Hukum Gereja harus senantiasa menjunjung tinggi keselamatan jiwa-jiwa, sebab
itulah hukum yang tertinggi dari semua hukum Gereja lainnya (salus animarum suprema lex).[32]
Adalah suatu pengalaman menyedihkan bila ada pemimpin Gereja mendogmatisir
hukum-hukum kanon untuk kasus-kasus khusus dan pada masa-masa tertentu.
Pelaksanaan hukum kanon secara kaku dan hurufiah akan membuat hukum itu
kehilangan makna dan tujuannya. Dengan demikian hukum kanon tidak menjadi
sarana keselamatan dan kebebasan bagi warga Gereja melainkan menjadi suatu
beban yang sulit ditanggung.[33]
Gereja
harus senantiasa menyadari fungsi dan tugas perutusannya di dunia dari saat ke
saat.
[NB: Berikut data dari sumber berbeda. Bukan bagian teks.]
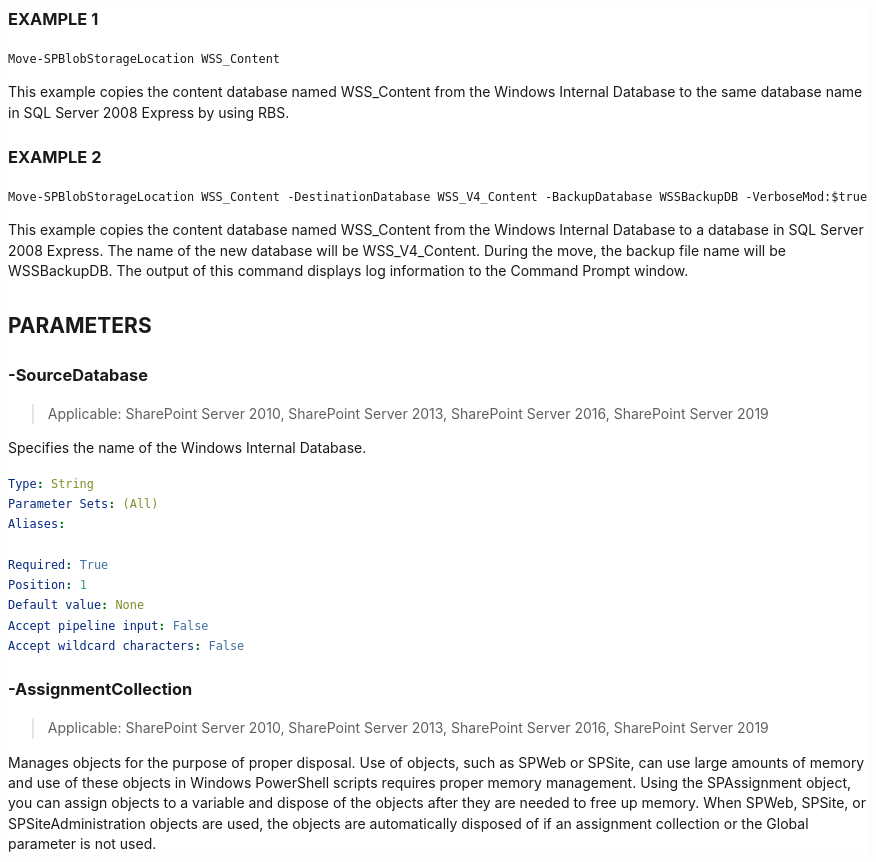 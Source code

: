 ### EXAMPLE 1
```
Move-SPBlobStorageLocation WSS_Content
```

This example copies the content database named WSS_Content from the Windows Internal Database to the same database name in SQL Server 2008 Express by using RBS.

### EXAMPLE 2
```
Move-SPBlobStorageLocation WSS_Content -DestinationDatabase WSS_V4_Content -BackupDatabase WSSBackupDB -VerboseMod:$true
```

This example copies the content database named WSS_Content from the Windows Internal Database to a database in SQL Server 2008 Express.
The name of the new database will be WSS_V4_Content.
During the move, the backup file name will be WSSBackupDB.
The output of this command displays log information to the Command Prompt window.

## PARAMETERS

### -SourceDatabase

> Applicable: SharePoint Server 2010, SharePoint Server 2013, SharePoint Server 2016, SharePoint Server 2019

Specifies the name of the Windows Internal Database.

```yaml
Type: String
Parameter Sets: (All)
Aliases:

Required: True
Position: 1
Default value: None
Accept pipeline input: False
Accept wildcard characters: False
```

### -AssignmentCollection

> Applicable: SharePoint Server 2010, SharePoint Server 2013, SharePoint Server 2016, SharePoint Server 2019

Manages objects for the purpose of proper disposal.
Use of objects, such as SPWeb or SPSite, can use large amounts of memory and use of these objects in Windows PowerShell scripts requires proper memory management.
Using the SPAssignment object, you can assign objects to a variable and dispose of the objects after they are needed to free up memory.
When SPWeb, SPSite, or SPSiteAdministration objects are used, the objects are automatically disposed of if an assignment collection or the Global parameter is not used.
Fungsi dan tugas utama Gereja adalah menghantarkan semua orang kepada
persatuan dengan Kristus dengan cara meniru Kristus dalam pelayanannya, yakni,
memberi keselamatan dan kebebasan bagi semua orang untuk melakukan yang baik
dan mengembangkan diri sepenuhya. Gereja juga harus membimbing putera-puterinya
ke arah tanggung jawab yang setinggi-tingginya dan kebebasan penuh kegembiraan
yang jauh melampaui batas-batas hukum. Hukum Gereja bukanlah penentu
keselamatan, melainkan hanya sebagai sarana untuk membantu umat supaya dapat
hidup menurut hukum Kristus dan Injil-Nya.[34]
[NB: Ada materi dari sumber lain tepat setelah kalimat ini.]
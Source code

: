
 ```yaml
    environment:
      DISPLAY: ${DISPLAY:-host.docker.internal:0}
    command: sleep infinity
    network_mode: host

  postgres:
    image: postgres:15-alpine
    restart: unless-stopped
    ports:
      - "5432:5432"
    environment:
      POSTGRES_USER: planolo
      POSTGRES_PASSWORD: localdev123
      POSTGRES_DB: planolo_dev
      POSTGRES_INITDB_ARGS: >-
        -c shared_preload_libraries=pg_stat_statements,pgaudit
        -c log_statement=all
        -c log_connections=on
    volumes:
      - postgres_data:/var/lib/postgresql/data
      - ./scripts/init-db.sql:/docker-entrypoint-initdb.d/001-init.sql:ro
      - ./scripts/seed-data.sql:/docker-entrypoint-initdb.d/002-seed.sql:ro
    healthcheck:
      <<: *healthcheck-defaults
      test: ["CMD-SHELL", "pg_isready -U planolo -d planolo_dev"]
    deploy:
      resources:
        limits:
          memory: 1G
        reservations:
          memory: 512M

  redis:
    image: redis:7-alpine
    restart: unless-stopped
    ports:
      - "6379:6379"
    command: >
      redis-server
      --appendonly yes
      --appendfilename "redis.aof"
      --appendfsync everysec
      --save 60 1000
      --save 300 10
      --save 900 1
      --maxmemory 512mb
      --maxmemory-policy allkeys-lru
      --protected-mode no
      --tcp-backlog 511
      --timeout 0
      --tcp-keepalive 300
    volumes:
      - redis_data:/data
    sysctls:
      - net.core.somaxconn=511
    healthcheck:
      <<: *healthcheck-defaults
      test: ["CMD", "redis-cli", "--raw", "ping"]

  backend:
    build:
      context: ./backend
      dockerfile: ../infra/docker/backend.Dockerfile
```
Berhadapan dengan kasus-kasus atau pelanggaran-pelanggaran berkaitan dengan
hukum kanon, Gereja harus senantiasa meniru sikap Yesus yang mengatakan bahwa
hari Sabat dibuat untuk manusia dan bukan manusia untuk hari Sabat (Mrk 2:27).
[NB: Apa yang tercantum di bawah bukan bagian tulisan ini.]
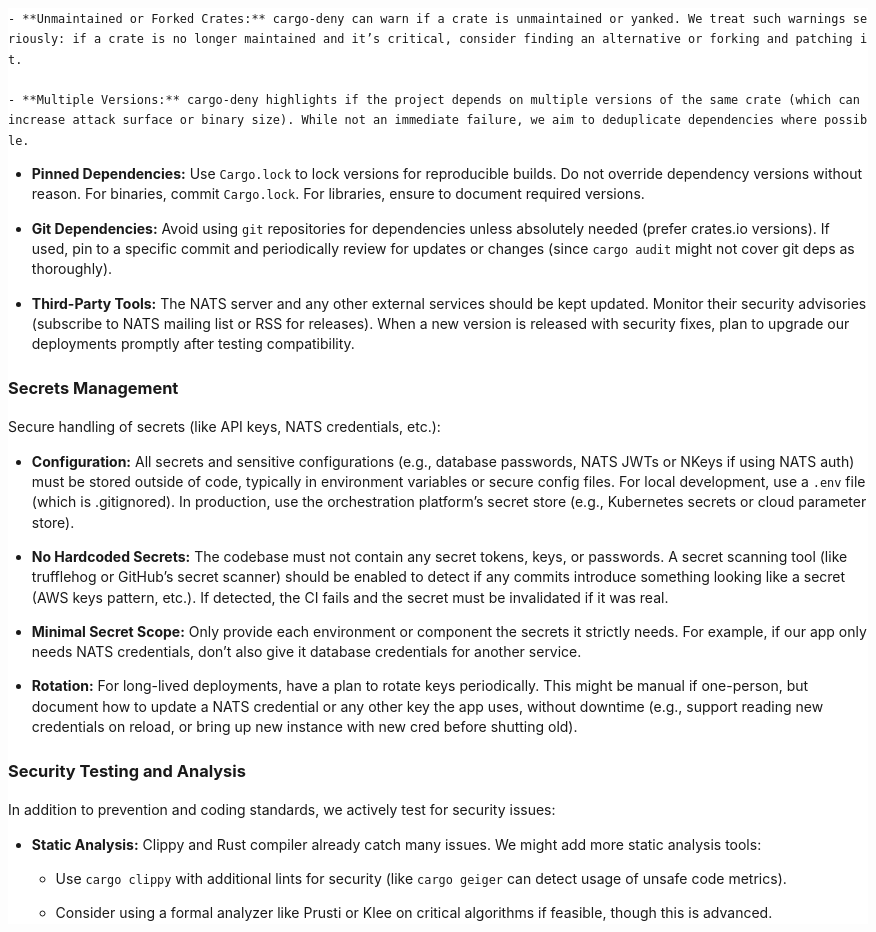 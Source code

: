     - **Unmaintained or Forked Crates:** cargo-deny can warn if a crate is unmaintained or yanked. We treat such warnings seriously: if a crate is no longer maintained and it’s critical, consider finding an alternative or forking and patching it.
        
    - **Multiple Versions:** cargo-deny highlights if the project depends on multiple versions of the same crate (which can increase attack surface or binary size). While not an immediate failure, we aim to deduplicate dependencies where possible.
        
- **Pinned Dependencies:** Use `Cargo.lock` to lock versions for reproducible builds. Do not override dependency versions without reason. For binaries, commit `Cargo.lock`. For libraries, ensure to document required versions.
    
- **Git Dependencies:** Avoid using `git` repositories for dependencies unless absolutely needed (prefer crates.io versions). If used, pin to a specific commit and periodically review for updates or changes (since `cargo audit` might not cover git deps as thoroughly).
    
- **Third-Party Tools:** The NATS server and any other external services should be kept updated. Monitor their security advisories (subscribe to NATS mailing list or RSS for releases). When a new version is released with security fixes, plan to upgrade our deployments promptly after testing compatibility.
    

### Secrets Management

Secure handling of secrets (like API keys, NATS credentials, etc.):

- **Configuration:** All secrets and sensitive configurations (e.g., database passwords, NATS JWTs or NKeys if using NATS auth) must be stored outside of code, typically in environment variables or secure config files. For local development, use a `.env` file (which is .gitignored). In production, use the orchestration platform’s secret store (e.g., Kubernetes secrets or cloud parameter store).
    
- **No Hardcoded Secrets:** The codebase must not contain any secret tokens, keys, or passwords. A secret scanning tool (like trufflehog or GitHub’s secret scanner) should be enabled to detect if any commits introduce something looking like a secret (AWS keys pattern, etc.). If detected, the CI fails and the secret must be invalidated if it was real.
    
- **Minimal Secret Scope:** Only provide each environment or component the secrets it strictly needs. For example, if our app only needs NATS credentials, don’t also give it database credentials for another service.
    
- **Rotation:** For long-lived deployments, have a plan to rotate keys periodically. This might be manual if one-person, but document how to update a NATS credential or any other key the app uses, without downtime (e.g., support reading new credentials on reload, or bring up new instance with new cred before shutting old).
    

### Security Testing and Analysis

In addition to prevention and coding standards, we actively test for security issues:

- **Static Analysis:** Clippy and Rust compiler already catch many issues. We might add more static analysis tools:
    
    - Use `cargo clippy` with additional lints for security (like `cargo geiger` can detect usage of unsafe code metrics).
        
    - Consider using a formal analyzer like Prusti or Klee on critical algorithms if feasible, though this is advanced.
Demikian juga halnya dengan hukum Gereja, hukum Gereja dibuat demi
kesejahteraan umat bukan umat untuk hukum Gereja. Selain itu, Gereja juga harus
sungguh-sungguh menyadari bahwa Yesus adalah Tuhan atas segalanya termasuk atas
hukum Gereja (bdk. Mrk 2:28). Oleh karena itu, dalam memberlakukan hukum
Gereja, pemimpin Gereja harus senantiasa mengutamakan cinta kasih pastoral
daripada ketaatan secara hurifiah terhadap hukum. Yesus mencela dan menentang
pelaksanaan hukum secara hurufiah, karena pelaksanaan hukum secara demikian
sering mengorbankan semangat cinta kasih dan pertimbangan moral. Pemimpin
Gereja juga harus mampu melampaui hukum dan menafsirkan hukum sesuai dengan
tuntutan zaman, agar hukum Gereja tidak kaku melainkan dapat diterima oleh umat
sebagai suatu anugerah dan tanda perhatian dan cinta kasih Kristus yang
menyelamatkan di dalam Gereja[35]
2.
Taat
dan Kritis Terhadap Hukum
Hukum atau peraturan adalah suatu tuntutan dari luar
diri manusia yang mewajibkan manusia untuk mentaatinya. Dengan demikian,
manusia dapat bertindak dan melakukan sesuatu sesuai dengan tuntutan hukum
tersebut. Hukum mempunyai daya mengikat dan mewajibkan bagi semua orang yang
berada dalam suatu lingkup masyarakat, negara atau lingkup sosial lainnya.[36]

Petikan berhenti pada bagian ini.